In the course of the afternoon the Spaniards in our front made the only offensive movement which I saw them make during the entire campaign; for what were ordinarily called "attacks" upon our lines consisted merely of heavy firing from their trenches and from their skirmishers. In this case they did actually begin to make a forward movement, their cavalry coming up as well as the marines and reserve infantry,* while their skirmishers, who were always bold, redoubled their activity. It could not be called a charge, and not only was it not pushed home, but it was stopped almost as soon as it began, our men immediately running forward to the crest of the hill with shouts of delight at seeing their enemies at last come into the open. A few seconds' firing stopped their advance and drove them into the cover of the trenches.
* Note: Lieutenant Tejeiro, p. 154, speaks of this attempt to retake San Juan and its failure.
They kept up a very heavy fire for some time longer, and our men again lay down, only replying occasionally. Suddenly we heard on our right the peculiar drumming sound which had been so welcome in the morning, when the infantry were assailing the San Juan block-house. The Gatlings were up again! I started over to inquire, and found that Lieutenant Parker, not content with using his guns in support of the attacking forces, had thrust them forward to the extreme front of the fighting-line, where he was handling them with great effect. From this time on, throughout the fighting, Parker's Gatlings were on the right of my regiment, and his men and mine fraternized in every way. He kept his pieces at the extreme front, using them on every occasion until the last Spanish shot was fired. Indeed, the dash and efficiency with which the Gatlings were handled by Parker was one of the most striking features of the campaign; he showed that a first-rate officer could use machine-guns, on wheels, in battle and skirmish, in attacking and defending trenches, alongside of the best troops, and to their great advantage.
As night came on, the firing gradually died away. Before this happened, however, Captains Morton and Boughton, of the Third Cavalry, came over to tell me that a rumor had reached them to the effect that there had been some talk of retiring and that they wished to protest in the strongest manner. I had been watching them both, as they handled their troops with the cool confidence of the veteran regular officer, and had been congratulating myself that they were off toward the right flank, for as long as they were there, I knew I was perfectly safe in that direction.
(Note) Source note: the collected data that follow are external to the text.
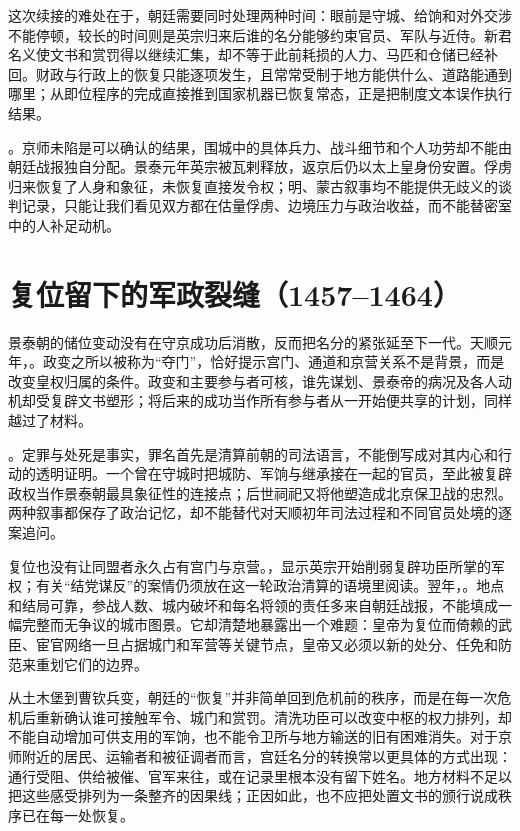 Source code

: 这次续接的难处在于，朝廷需要同时处理两种时间：眼前是守城、给饷和对外交涉不能停顿，较长的时间则是英宗归来后谁的名分能够约束官员、军队与近侍。新君名义使文书和赏罚得以继续汇集，却不等于此前耗损的人力、马匹和仓储已经补回。财政与行政上的恢复只能逐项发生，且常常受制于地方能供什么、道路能通到哪里；从即位程序的完成直接推到国家机器已恢复常态，正是把制度文本误作执行结果。

。京师未陷是可以确认的结果，围城中的具体兵力、战斗细节和个人功劳却不能由朝廷战报独自分配。景泰元年英宗被瓦剌释放，返京后仍以太上皇身份安置。俘虏归来恢复了人身和象征，未恢复直接发令权；明、蒙古叙事均不能提供无歧义的谈判记录，只能让我们看见双方都在估量俘虏、边境压力与政治收益，而不能替密室中的人补足动机。

\section{复位留下的军政裂缝（1457--1464）}

景泰朝的储位变动没有在守京成功后消散，反而把名分的紧张延至下一代。天顺元年，。政变之所以被称为“夺门”，恰好提示宫门、通道和京营关系不是背景，而是改变皇权归属的条件。政变和主要参与者可核，谁先谋划、景泰帝的病况及各人动机却受复辟文书塑形；将后来的成功当作所有参与者从一开始便共享的计划，同样越过了材料。

。定罪与处死是事实，罪名首先是清算前朝的司法语言，不能倒写成对其内心和行动的透明证明。一个曾在守城时把城防、军饷与继承接在一起的官员，至此被复辟政权当作景泰朝最具象征性的连接点；后世祠祀又将他塑造成北京保卫战的忠烈。两种叙事都保存了政治记忆，却不能替代对天顺初年司法过程和不同官员处境的逐案追问。

复位也没有让同盟者永久占有宫门与京营。，显示英宗开始削弱复辟功臣所掌的军权；有关“结党谋反”的案情仍须放在这一轮政治清算的语境里阅读。翌年，。地点和结局可靠，参战人数、城内破坏和每名将领的责任多来自朝廷战报，不能填成一幅完整而无争议的城市图景。它却清楚地暴露出一个难题：皇帝为复位而倚赖的武臣、宦官网络一旦占据城门和军营等关键节点，皇帝又必须以新的处分、任免和防范来重划它们的边界。

从土木堡到曹钦兵变，朝廷的“恢复”并非简单回到危机前的秩序，而是在每一次危机后重新确认谁可接触军令、城门和赏罚。清洗功臣可以改变中枢的权力排列，却不能自动增加可供支用的军饷，也不能令卫所与地方输送的旧有困难消失。对于京师附近的居民、运输者和被征调者而言，宫廷名分的转换常以更具体的方式出现：通行受阻、供给被催、官军来往，或在记录里根本没有留下姓名。地方材料不足以把这些感受排列为一条整齐的因果线；正因如此，也不应把处置文书的颁行说成秩序已在每一处恢复。

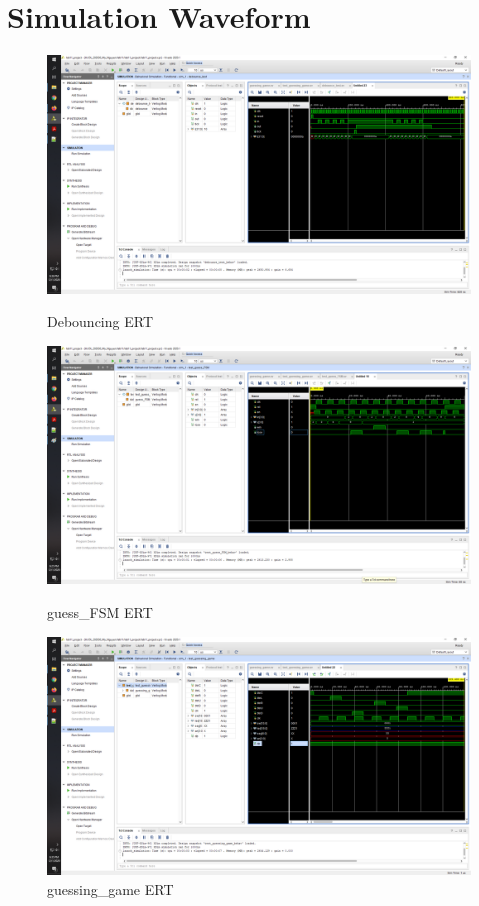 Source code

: \documentclass[11pt]{article}
\begin{document}
\section*{Simulation Waveform}
\begin{figure}[ht]
	\centering
	\includegraphics[width=\textwidth,trim=24cm 18cm 0.5cm 5.5cm,clip]{"debouncing"}
	\caption{Debouncing ERT}
	\includegraphics[width=\textwidth,trim=24cm 17.5cm 0.5cm 5.5cm,clip]{"guess_FSM"}
	\caption{guess\_FSM ERT}
	\includegraphics[width=\textwidth,trim=24cm 15cm 0.5cm 5.5cm,clip]{"guessing_game"}
	\caption{guessing\_game ERT}
\end{figure}
\end{document}
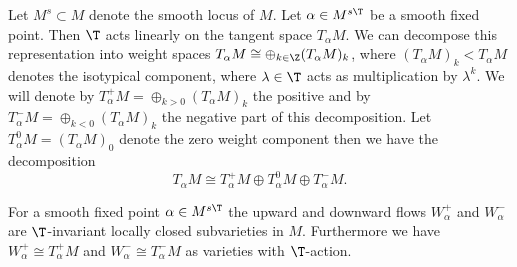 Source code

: Let $M^s\subset M$ denote the smooth locus of $M$. Let $\alpha\in M^{s\T}$ be a smooth fixed point.  Then $\T$ acts linearly on the tangent space $T_\alpha M$. We can decompose this representation into weight spaces
$T_\alpha M\cong \oplus_{k\in \Z} (T_\alpha M)_k$, where $(T_\alpha M)_k<T_\alpha M$ denotes the isotypical component, where $\lambda\in \T$ acts as multiplication by $\lambda^k$. We will denote by $T^+_\alpha M = \oplus_{k>0}(T_\alpha M)_k$ the positive and by $T^-_\alpha M = \oplus_{k<0}(T_\alpha M)_k$ the negative part of this decomposition. Let  $T^0_\alpha M=(T_\alpha M)_0$ denote the zero weight component then we have the decomposition $$T_\alpha M \cong  T^+_\alpha M \oplus T^0_\alpha M \oplus T^-_\alpha M. $$

\begin{proposition}
\notready\label{bbprop} For a smooth fixed point $\alpha\in M^{s\T}$ the upward and downward flows  $W^+_\alpha$ and $W^-_\alpha$ are $\T$-invariant locally closed subvarieties in $M$. Furthermore we have $W^+_\alpha \cong T^+_\alpha M$ and $W^-_\alpha\cong T^-_\alpha M$ as varieties with $\T$-action.  \end{proposition}
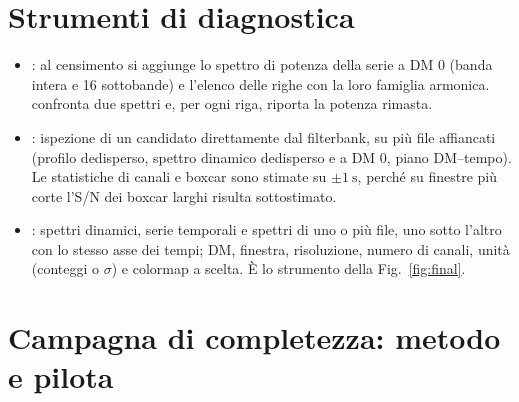 \FloatBarrier
\section{Strumenti di diagnostica}
\label{sec:diag}

\begin{itemize}
  \item {}: al censimento si aggiunge lo spettro di potenza della serie a DM 0
    (banda intera e 16 sottobande) e l'elenco delle righe con la loro famiglia armonica.
     confronta due spettri e, per ogni riga, riporta la potenza rimasta.
  \item {}: ispezione di un candidato direttamente dal filterbank, su più file affiancati
    (profilo dedisperso, spettro dinamico dedisperso e a DM 0, piano DM--tempo). Le statistiche di canali e boxcar sono
    stimate su $\pm\SI{1}{\second}$, perché su finestre più corte l'S/N dei boxcar larghi risulta sottostimato.
  \item {}: spettri dinamici, serie temporali e spettri di uno o più file, uno sotto l'altro con
    lo stesso asse dei tempi; DM, finestra, risoluzione, numero di canali, unità (conteggi o $\sigma$) e colormap a scelta.
    È lo strumento della Fig.~\ref{fig:final}.
\end{itemize}

\FloatBarrier
\section{Campagna di completezza: metodo e pilota}
\label{sec:completeness}


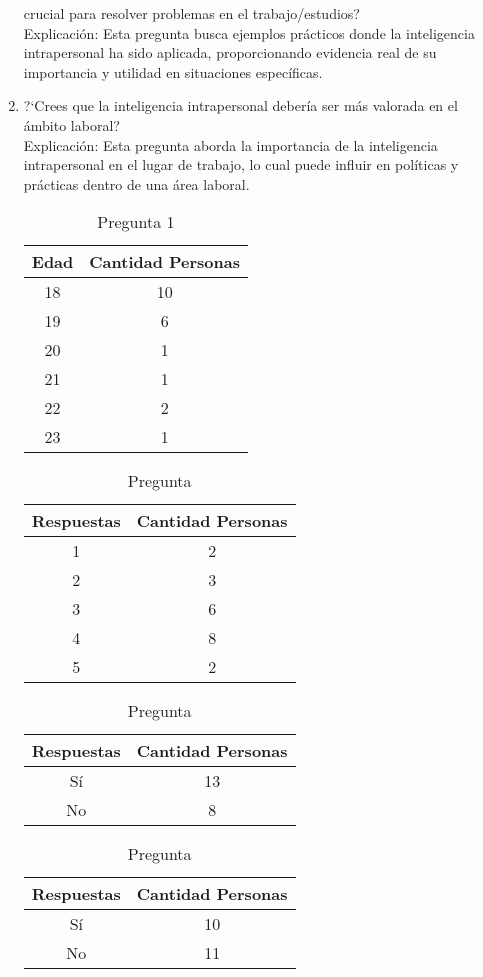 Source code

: \begin{enumerate}
crucial para resolver problemas en el trabajo/estudios?\\
Explicación: Esta pregunta busca ejemplos prácticos donde la inteligencia intrapersonal ha sido aplicada, proporcionando evidencia real de su importancia y utilidad en situaciones específicas.
\item ?`Crees que la inteligencia intrapersonal deber\'ia ser m\'as valorada en el
\'ambito laboral?\\
Explicación: Esta pregunta aborda la importancia de la inteligencia intrapersonal en el lugar de trabajo, lo cual puede influir en políticas y prácticas dentro de una área laboral.
\begin{table}
	\caption{Pregunta 1\label{tab:pregunta1}}
\begin{tabular}{cc}
\hline
Edad & Cantidad Personas\\
\hline
18 & 10\\
19 & 6\\
20 & 1\\
21 & 1\\
22 & 2\\
23 & 1\\
\hline
\end{tabular}
\end{table}
\begin{table}
	\caption{Pregunta \thetable\label{pregunta2}}
\begin{tabular}{cc}
\hline
Respuestas & Cantidad Personas\\
\hline
1 & 2\\
2 & 3\\
3 & 6\\
4 & 8\\
5 & 2\\
\hline
\end{tabular}
\end{table}
\begin{table}
	\caption{Pregunta \thetable\label{pregunta3}}
\begin{tabular}{cc}
\hline
Respuestas & Cantidad Personas\\
\hline
S\'i & 13\\
No & 8\\
\hline
\end{tabular}
\end{table}
\begin{table}
	\caption{Pregunta \thetable\label{pregunta4}}
\begin{tabular}{cc}
\hline
Respuestas & Cantidad Personas\\
\hline
S\'i & 10\\
No & 11\\
\hline
\end{tabular}
\end{table}


\end{enumerate}
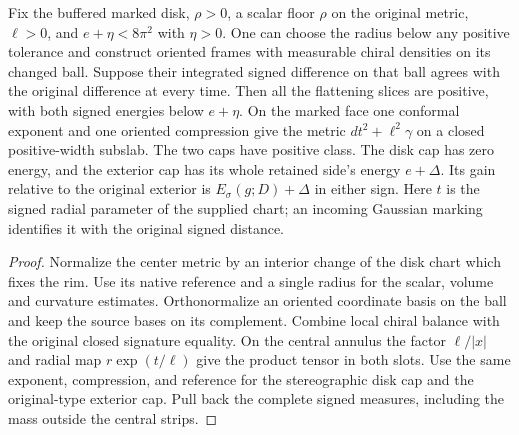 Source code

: \begin{proposition}
\label{prop:ed46-finite-caps}
\leanok
Fix the buffered marked disk, $\rho>0$, a scalar floor $\rho$ on
the original metric, $\ell>0$, and $e+\eta<8\pi^2$ with $\eta>0$.
One can choose the radius below any positive tolerance and construct
oriented frames with measurable chiral densities on its changed ball.
Suppose their integrated signed difference on that ball agrees with
the original difference at every time. Then all the
flattening slices are positive, with both signed energies below
$e+\eta$. On the marked face one conformal exponent and one oriented
compression give the metric $dt^2+\ell^2\gamma$ on a closed
positive-width subslab. The two caps have positive class. The disk cap
has zero energy, and the exterior cap has its whole retained side's
energy $e+\Delta$. Its gain relative to the original exterior is
$E_\sigma(g;D)+\Delta$ in either sign. Here $t$ is the signed radial
parameter of the supplied chart; an incoming Gaussian marking identifies
it with the original signed distance.
\end{proposition}
\begin{proof}
\leanok
Normalize the center metric by an interior change of the disk chart
which fixes the rim. Use its native reference and a single radius for
the scalar, volume and curvature estimates. Orthonormalize an oriented
coordinate basis on the ball and keep the source bases on its
complement. Combine local chiral balance with the original closed
signature equality. On the central annulus the factor $\ell/|x|$ and
radial map $r\exp(t/\ell)$ give the product tensor in both slots.
Use the same exponent, compression, and reference for the stereographic
disk cap and the original-type exterior cap. Pull back the complete
signed measures, including the mass outside the central strips.
\end{proof}

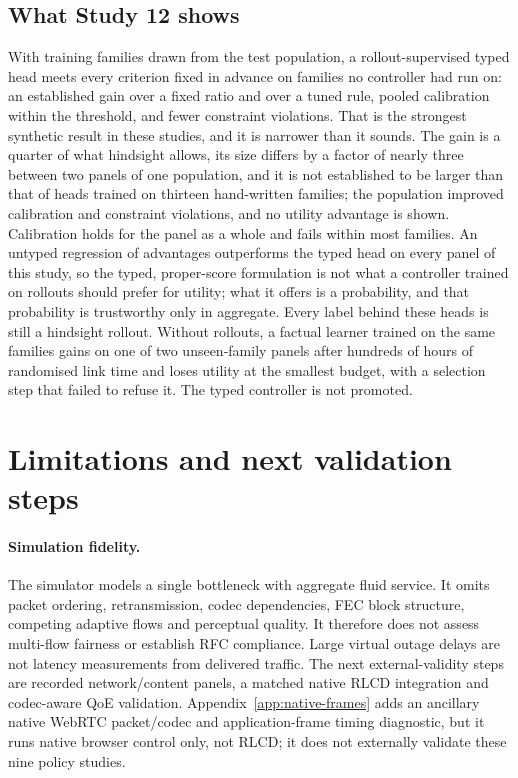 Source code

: \documentclass[10pt]{article}
\begin{document}
\subsection{What Study 12 shows}
With training families drawn from the test population, a rollout-supervised typed head meets every criterion fixed in advance on families no controller had run on: an established gain over a fixed ratio and over a tuned rule, pooled calibration within the threshold, and fewer constraint violations. That is the strongest synthetic result in these studies, and it is narrower than it sounds. The gain is a quarter of what hindsight allows, its size differs by a factor of nearly three between two panels of one population, and it is not established to be larger than that of heads trained on thirteen hand-written families; the population improved calibration and constraint violations, and no utility advantage is shown. Calibration holds for the panel as a whole and fails within most families. An untyped regression of advantages outperforms the typed head on every panel of this study, so the typed, proper-score formulation is not what a controller trained on rollouts should prefer for utility; what it offers is a probability, and that probability is trustworthy only in aggregate. Every label behind these heads is still a hindsight rollout. Without rollouts, a factual learner trained on the same families gains on one of two unseen-family panels after hundreds of hours of randomised link time and loses utility at the smallest budget, with a selection step that failed to refuse it. The typed controller is not promoted.


\section{Limitations and next validation steps}
\paragraph{Simulation fidelity.}
The simulator models a single bottleneck with aggregate fluid service. It omits packet ordering, retransmission, codec dependencies, FEC block structure, competing adaptive flows and perceptual quality. It therefore does not assess multi-flow fairness or establish RFC compliance. Large virtual outage delays are not latency measurements from delivered traffic. The next external-validity steps are recorded network/content panels, a matched native RLCD integration and codec-aware QoE validation. Appendix~\ref{app:native-frames} adds an ancillary native WebRTC packet/codec and application-frame timing diagnostic, but it runs native browser control only, not RLCD; it does not externally validate these nine policy studies.
\end{document}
I had heard no rumor about retiring, and I cordially agreed with them that it would be far worse than a blunder to abandon our position.
To attack the Spaniards by rushing across open ground, or through wire entanglements and low, almost impassable jungle, without the help of artillery, and to force unbroken infantry, fighting behind earthworks and armed with the best repeating weapons, supported by cannon, was one thing; to repel such an attack ourselves, or to fight our foes on anything like even terms in the open, was quite another thing. No possible number of Spaniards coming at us from in front could have driven us from our position, and there was not a man on the crest who did not eagerly and devoutly hope that our opponents would make the attempt, for it would surely have been followed, not merely by a repulse, but by our immediately taking the city. There was not an officer or a man on the firing-line, so far as I saw them, who did not feel this way.